Круглый пруд засыпали при прокладке прямой линии трамвая, который раньше огибал пруд с северной стороны. Прежде на круглом зеленом островке размещались пруд, церковь, часовня и восемь раскидистых дубов. Сам перекресток для автотранспорта и извозчиков продолжал до войны оставаться круговым. Круговые участки, как и весь 2-й Муринский пр., были вымощены булыжником. Я хорошо помню дорожных рабочих, которых мне было очень жалко: в грязной и рваной одежде, с ногами, обмотанными тряпками, сидя на земле, они тесали булыжники, укладывали на дорогу, а потом трамбовали их деревянными трамбовками.
Бревенчатая церковь, окрашенная в светло-зеленый цвет, с небольшой колокольней, с окнами из цветного стекла, вспоминается мне смутно[9]. Сохранилось ощущение, будто я бывал в этой церкви во время службы, видел алтарь, священника. Может быть, то были мои крестины? Церковь снесли в середине 1930-х годов, а часовню, по-видимому, еще раньше, потому что я ее не помню совсем.
Институтский проспект у дома Кайгородова. Начало 1930-х гг.
Для мальчишек того времени значительный интерес представляли дубы, росшие вокруг бывшего Круглого пруда. На моей памяти их было восемь. Дубы представлялись нам большими, развесистыми и суковатыми. Мы часто лазали по их ветвям внутри кроны и собирали желуди. Часть дубов сохранялась многие годы и после войны. В 1991 году я обнаружил там только одно дерево, которое могло принадлежать к великолепной восьмерке. Ныне кольцевая планировка перекрестка полностью утрачена. О ней напоминает здание поликлиники, возведенное в 1920-е годы по оригинальному проекту, но позднее грубо надстроенное.
В сотне метров от бывшего Круглого пруда, на 2-м Муринском проспекте, стоял самый большой в округе каменный дом в 4 или 5 этажей. Он стоит и сейчас, но уже давно не является самым большим. Дом как дом, коробка с аркой посредине. Мне же он памятен по многим причинам. В этом доме помещались продовольственный магазин, булочная и 19-е отделение милиции. Из магазина и булочной мы снабжались до войны продуктами питания. Других магазинов поблизости не было. Напротив дома была трамвайная остановка «Круглый пруд», около дома лепились ларьки, торговали мороженщики, гуляла молодежь, словом, здесь размещался местный Бродвей.
Выезд на пикник через Сосновку к Муринскому ручью. 1933 г.
Дети 1930-х годов, как и теперешние, очень любили мороженое.
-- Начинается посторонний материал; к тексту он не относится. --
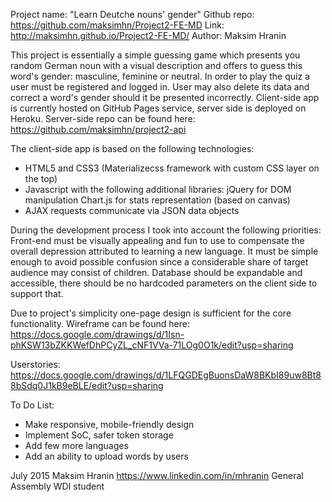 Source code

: Project name: "Learn Deutche nouns' gender"
Github repo: https://github.com/maksimhn/Project2-FE-MD
Link: http://maksimhn.github.io/Project2-FE-MD/
Author: Maksim Hranin

This project is essentially a simple guessing game which presents you random German noun with a visual description and offers to guess this word's gender: masculine, feminine or neutral. In order to play the quiz a user must be registered and logged in. User may also delete its data and correct a word's gender should it be presented incorrectly.
Client-side app is currently hosted on GitHub Pages service, server side is deployed on Heroku.
Server-side repo can be found here:
https://github.com/maksimhn/project2-api

The client-side app is based on the following technologies:
- HTML5 and CSS3 (Materializecss framework with custom CSS layer on the top)
- Javascript with the following additional libraries:
    jQuery for DOM manipulation
    Chart.js for stats representation (based on canvas)
- AJAX requests communicate via JSON data objects

During the development process I took into account the following priorities:
Front-end must be visually appealing and fun to use to compensate the overall depression attributed to learning a new language.
It must be simple enough to avoid possible confusion since a considerable share of target audience may consist of children.
Database should be expandable and accessible, there should be no hardcoded parameters on the client side to support that.

Due to project's simplicity one-page design is sufficient for the core functionality.
Wireframe can be found here:
https://docs.google.com/drawings/d/1Isn-phKSW13bZKKWefDhPCyZL_cNF1VVa-71LOg0O1k/edit?usp=sharing

Userstories:
https://docs.google.com/drawings/d/1LFQGDEgBuonsDaW8BKbI89uw8Bt88bSdq0J1kB9eBLE/edit?usp=sharing

To Do List:
 - Make responsive, mobile-friendly design
 - Implement SoC, safer token storage
 - Add few more languages
 - Add an ability to upload words by users


 July 2015
 Maksim Hranin
 https://www.linkedin.com/in/mhranin
 General Assembly WDI student
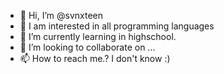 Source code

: - 👋 Hi, I’m @svnxteen
- 👀 I am interested in all programming languages
- 🌱 I’m currently learning in highschool.
- 💞️ I’m looking to collaborate on ...
- 📫 How to reach me.? I don't know :)

<!---
svnxteen/svnxteen is a ✨ special ✨ repository because its `README.md` (this file) appears on your GitHub profile.
You can click the Preview link to take a look at your changes.
--->
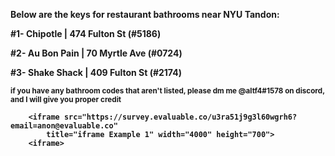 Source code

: <html>
    <body>
       <p><b>Below are the keys for restaurant bathrooms near NYU Tandon:<b><p>
        <p>#1- Chipotle | 474 Fulton St (#5186)</p>
        <p>#2- Au Bon Pain | 70 Myrtle Ave (#0724)</p>
        <p>#3- Shake Shack | 409 Fulton St (#2174)</p>
        <p><sub>if you have any bathroom codes that aren't listed, please dm me @altf4#1578 on discord, and I will give you proper credit<sub><p>
    <body>
        
        <iframe src="https://survey.evaluable.co/u3ra51j9g3l60wgrh6?email=anon@evaluable.co"
            title="iframe Example 1" width="4000" height="700">
        <iframe>
        
<html>
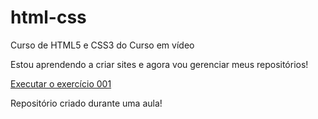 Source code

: # html-css
 Curso de HTML5 e CSS3 do Curso em vídeo

Estou aprendendo a criar sites e agora vou gerenciar meus repositórios!

<a href= "https://rodrigodiniz1.github.io/html-css/exercicios/ex001/index.html"> Executar o exercício 001 </a>


Repositório criado durante uma aula!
Мороженщики той поры, по большей части мужчины, торговали с тележек. Мороженое представляло собой два вафельных кружка диаметром 5–6 см, между которыми зажимался слой собственно мороженого. Такая конструкция изготовлялась с помощью нехитрого приспособления прямо на глазах у покупателя. Оставалось только взять колесо двумя пальцами за вафли и катать его по языку. Наслаждение!
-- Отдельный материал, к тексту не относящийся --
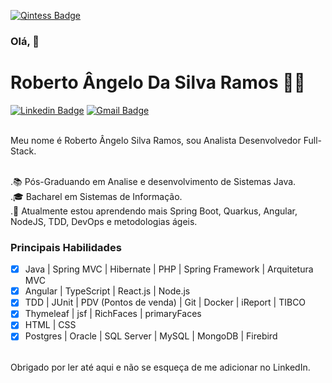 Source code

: 
[![Qintess Badge](https://img.shields.io/badge/-LinkedIn-blue?style=flat-square&logo=Linkedin&logoColor=white&link=https://brasscom.org.br/wp-content/uploads/2017/08/Qintess-Logo-site.jpg)](https://brasscom.org.br/wp-content/uploads/2017/08/Qintess-Logo-site.jpg)
### Olá,  👋
# Roberto Ângelo Da Silva Ramos :man_technologist:

[![Linkedin Badge](https://img.shields.io/badge/-LinkedIn-blue?style=flat-square&logo=Linkedin&logoColor=white&link=https://www.linkedin.com/in/roberto-%C3%A2ngelo-6050b21a2/)](https://www.linkedin.com/in/roberto-%C3%A2ngelo-6050b21a2/)
[![Gmail Badge](https://img.shields.io/badge/-Gmail-c14438?style=flat-square&logo=Gmail&logoColor=white&link=mailto:sdinformatia@gmail.com)](mailto:sdinformatia@gmail.com/)
<br/>

<br/>Meu nome é Roberto Ângelo Silva Ramos, sou Analista Desenvolvedor Full-Stack.

<br/>.📚 Pós-Graduando em Analise e desenvolvimento de Sistemas Java.
<br/>.🎓 Bacharel em Sistemas de Informação.
<br/>.🌱 Atualmente estou aprendendo mais Spring Boot, Quarkus, Angular, NodeJS, TDD, DevOps e metodologias ágeis.

### Principais Habilidades

- [x] Java | Spring MVC | Hibernate | PHP | Spring Framework | Arquitetura MVC
- [x] Angular | TypeScript | React.js | Node.js
- [x] TDD | JUnit | PDV (Pontos de venda) | Git | Docker | iReport | TIBCO
- [x] Thymeleaf | jsf | RichFaces | primaryFaces
- [x] HTML | CSS
- [x] Postgres | Oracle | SQL Server | MySQL | MongoDB | Firebird

<br/>Obrigado por ler até aqui e não se esqueça de me adicionar no LinkedIn.



















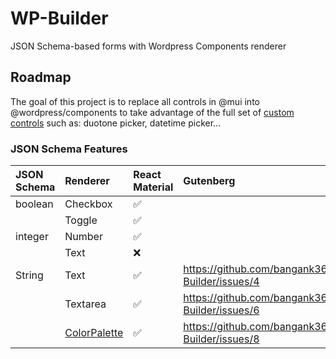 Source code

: # WP-Builder
JSON Schema-based forms with Wordpress Components renderer

## Roadmap
The goal of this project is to replace all controls in @mui into @wordpress/components to take advantage of the full set of [custom controls](https://jsonforms.io/docs/renderer-sets/) such as: duotone picker, datetime picker...

### JSON Schema Features

|JSON Schema|Renderer|React Material|Gutenberg|
|:----|:----|:----|:----|
|boolean|Checkbox| ✅ | |
| |Toggle|✅| |
|integer|Number|✅| |
| |Text|❌| |
|String|Text|✅| https://github.com/bangank36/WP-Builder/issues/4 |
| |Textarea|✅| https://github.com/bangank36/WP-Builder/issues/6 |
| |[ColorPalette](https://wordpress.github.io/gutenberg/?path=/docs/components-colorpalette--default)|✅| https://github.com/bangank36/WP-Builder/issues/8 |

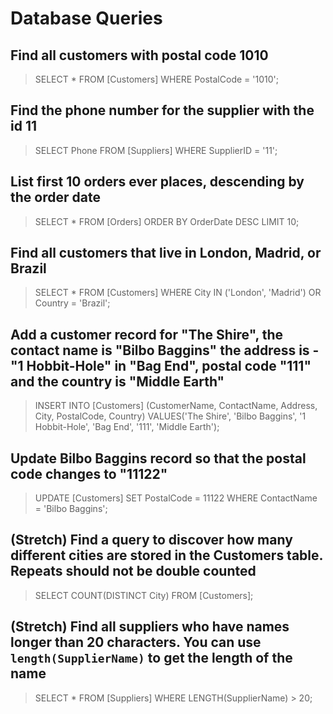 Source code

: # Database Queries

## Find all customers with postal code 1010

> SELECT \* FROM [Customers] WHERE PostalCode = '1010';

## Find the phone number for the supplier with the id 11

> SELECT Phone FROM [Suppliers] WHERE SupplierID = '11';

## List first 10 orders ever places, descending by the order date

> SELECT \* FROM [Orders] ORDER BY OrderDate DESC LIMIT 10;

## Find all customers that live in London, Madrid, or Brazil

> SELECT \* FROM [Customers] WHERE City IN ('London', 'Madrid') OR Country = 'Brazil';

## Add a customer record for "The Shire", the contact name is "Bilbo Baggins" the address is -"1 Hobbit-Hole" in "Bag End", postal code "111" and the country is "Middle Earth"

> INSERT INTO [Customers] (CustomerName, ContactName, Address, City, PostalCode, Country) VALUES('The Shire', 'Bilbo Baggins', '1 Hobbit-Hole', 'Bag End', '111', 'Middle Earth');

## Update Bilbo Baggins record so that the postal code changes to "11122"

> UPDATE [Customers] SET PostalCode = 11122 WHERE ContactName = 'Bilbo Baggins';

## (Stretch) Find a query to discover how many different cities are stored in the Customers table. Repeats should not be double counted

> SELECT COUNT(DISTINCT City) FROM [Customers];

## (Stretch) Find all suppliers who have names longer than 20 characters. You can use `length(SupplierName)` to get the length of the name

> SELECT \* FROM [Suppliers] WHERE LENGTH(SupplierName) > 20;
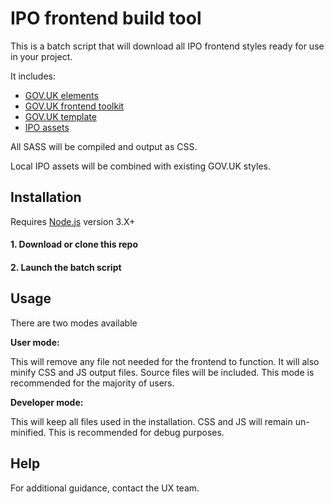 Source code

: # IPO frontend build tool

This is a batch script that will download all IPO frontend styles ready for use in your project.

It includes:
- <a href="https://github.com/alphagov/govuk_elements">GOV.UK elements</a>
- <a href="https://github.com/alphagov/govuk_frontend_toolkit">GOV.UK frontend toolkit</a>
- <a href="https://github.com/alphagov/govuk_template">GOV.UK template</a>
- <a href="https://github.com/intellectual-property-office/Assets">IPO assets</a>

All SASS will be compiled and output as CSS. 

Local IPO assets will be combined with existing GOV.UK styles. 

## Installation

Requires <a href="https://nodejs.org/en/">Node.js</a> version 3.X+

#### 1. Download or clone this repo
#### 2. Launch the batch script

## Usage

There are two modes available

<b>User mode:</b>

This will remove any file not needed for the frontend to function. It will also minify CSS and JS output files. Source files will be included. This mode is recommended for the majority of users.

<b>Developer mode:</b>

This will keep all files used in the installation. CSS and JS will remain un-minified. This is recommended for debug purposes. 

## Help

For additional guidance, contact the UX team.
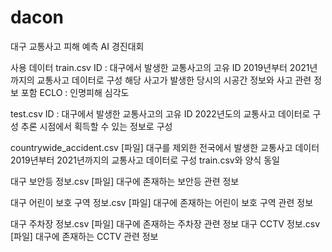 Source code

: # dacon
대구 교통사고 피해 예측 AI 경진대회 

사용 데이터
train.csv
ID : 대구에서 발생한 교통사고의 고유 ID
2019년부터 2021년까지의 교통사고 데이터로 구성
해당 사고가 발생한 당시의 시공간 정보와 사고 관련 정보 포함 
ECLO : 인명피해 심각도

test.csv
ID : 대구에서 발생한 교통사고의 고유 ID
2022년도의 교통사고 데이터로 구성 
추론 시점에서 획득할 수 있는 정보로 구성

countrywide_accident.csv [파일]
대구를 제외한 전국에서 발생한 교통사고 데이터
2019년부터 2021년까지의 교통사고 데이터로 구성 
train.csv와 양식 동일

대구 보안등 정보.csv [파일] 
대구에 존재하는 보안등 관련 정보

대구 어린이 보호 구역 정보.csv [파일] 
대구에 존재하는 어린이 보호 구역 관련 정보

대구 주차장 정보.csv [파일] 
대구에 존재하는 주차장 관련 정보
대구 CCTV 정보.csv [파일] 
대구에 존재하는 CCTV 관련 정보
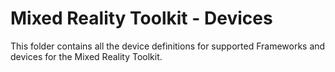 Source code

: # Mixed Reality Toolkit - Devices

This folder contains all the device definitions for supported Frameworks and devices for the Mixed Reality Toolkit. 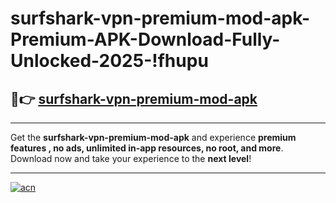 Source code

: # surfshark-vpn-premium-mod-apk-Premium-APK-Download-Fully-Unlocked-2025-!fhupu

## 🚀👉 [surfshark-vpn-premium-mod-apk](https://hpw8fx.esa.edu.pl?title=surfshark-vpn-premium-mod-apk&ref=fhupu)

---

Get the **surfshark-vpn-premium-mod-apk** and experience **premium features , no ads, unlimited in-app resources, no root, and more**. Download now and take your experience to the **next level**!

---

[![acn](https://i.imgur.com/s9jy2pZ.png)](https://hpw8fx.esa.edu.pl?title=surfshark-vpn-premium-mod-apk&ref=fhupu) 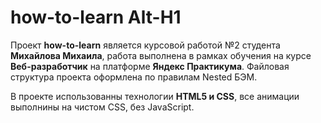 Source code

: # how-to-learn Alt-H1 

Проект **how-to-learn** является курсовой работой №2 студента **Михайлова Михаила**, работа выполнена в рамках обучения на курсе **Веб-разработчик** на платформе **Яндекс Практикума**. Файловая структура проекта оформлена по правилам Nested БЭМ. 

В проекте использованны технологии **HTML5 и CSS**, все анимации выполнины на чистом CSS, без JavaScript.
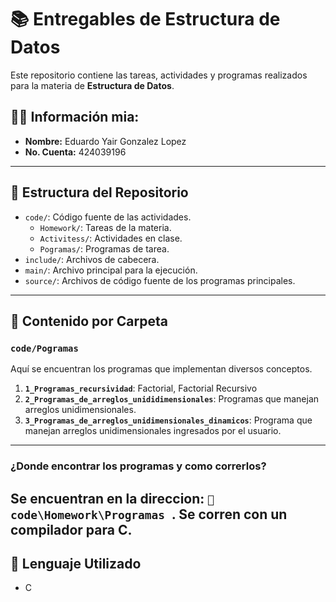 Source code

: # 📚 Entregables de Estructura de Datos

Este repositorio contiene las tareas, actividades y programas realizados para la materia de **Estructura de Datos**.

## 🧑‍💻 Información mia:

-   **Nombre:** Eduardo Yair Gonzalez Lopez
-   **No. Cuenta:** 424039196

---

## 📂 Estructura del Repositorio

-   `code/`: Código fuente de las actividades.
    -   `Homework/`: Tareas de la materia.
    -   `Activitess/`: Actividades en clase.
    -   `Pogramas/`: Programas de tarea.
-   `include/`: Archivos de cabecera.
-   `main/`: Archivo principal para la ejecución.
-   `source/`: Archivos de código fuente de los programas principales.

---

## 📝 Contenido por Carpeta

### `code/Pogramas`

Aquí se encuentran los programas que implementan diversos conceptos.

1.  **`1_Programas_recursividad`**: Factorial, Factorial Recursivo
2.  **`2_Programas_de_arreglos_unididimensionales`**: Programas que manejan arreglos unidimensionales.
3.  **`3_Programas_de_arreglos_unidimensionales_dinamicos`**: Programa que manejan arreglos unidimensionales ingresados por el usuario.

---

### ¿Donde encontrar los programas y como correrlos?

Se encuentran en la direccion: `📂 code\Homework\Programas `. Se corren con un compilador para C.
---

## 🚀 Lenguaje Utilizado

- C
   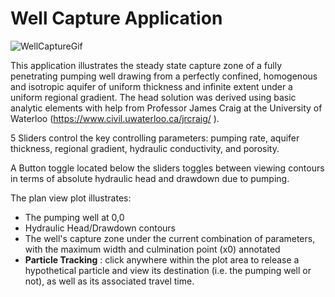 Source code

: # Well Capture Application

![WellCaptureGif](https://github.com/user-attachments/assets/dbdfef11-442b-438c-b38a-655a1102a5f4)

This application illustrates the steady state capture zone of a fully penetrating pumping well drawing from a perfectly confined, homogenous and isotropic aquifer of uniform thickness and infinite extent under a uniform regional gradient. The head solution was derived using basic analytic elements with help from Professor James Craig at the University of Waterloo (https://www.civil.uwaterloo.ca/jrcraig/ ).

5 Sliders control the key controlling parameters: pumping rate, aquifer thickness, regional gradient, hydraulic conductivity, and porosity.

A Button toggle located below the sliders toggles between viewing contours in terms of absolute hydraulic head and drawdown due to pumping.

The plan view plot illustrates:

- The pumping well at 0,0
- Hydraulic Head/Drawdown contours
- The well's capture zone under the current combination of parameters, with the maximum width and culmination point (x0) annotated
- **Particle Tracking** : click anywhere within the plot area to release a hypothetical particle and view its destination (i.e. the pumping well or not), as well as its associated travel time.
Магазин в большем доме позже выдавал нам блокадные пайки (125 г хлеба в день на иждивенца). Стояли громадные очереди. Продукты отпускались часто по вечерам, при свете коптилок. В этом магазине работала уборщицей бабушка Мария, о чем я уже рассказывал. Позже в этом доме, в 19-м отделении милиции, я получил паспорт. Словом, большой дом имел отношение к судьбе нашей семьи.
Воспоминания довоенного детства не во всем безоблачны и содержат некоторые тревожные впечатления. К ним относятся, например, разговоры взрослых вполголоса, обрывавшиеся при появлении посторонних. Смысл разговоров я иногда улавливал. С ужасом обсуждался арест Петра Федоровича, дальнего родственника по Туссинской линии. После убийства Кирова шли разговоры о множестве арестов. Во время финской войны обсуждались призывы в армию, финские снайперы-кукушки, обмороженные красноармейцы в госпиталях.
Наша семья и ее друзья, кажется, не предчувствовали надвигающейся катастрофы. Жили широко, гостеприимно и весело. На фотографиях тех лет счастливые лица людей, которым было по 30–40 лет. Любимейший отдых в выходные дни – пикники, вылазки за город, в Вырицу, Поселок, на реку Оредеж или в Сосновку и за нее, к ферме Бенуа, на Муринский ручей и многочисленные мелкие озера. В ту пору эти места были совсем дикими. Там водились зайцы и лисы, гнездились утки. Замечу, что дикие обитатели Замуручья долго не хотели покидать родных мест. Брат Эдик стрелял уток за бывшей фермой Бенуа до начала 1960-х годов, а я встречал зайцев и лис на Карабсельских холмах даже в 1970-е годы.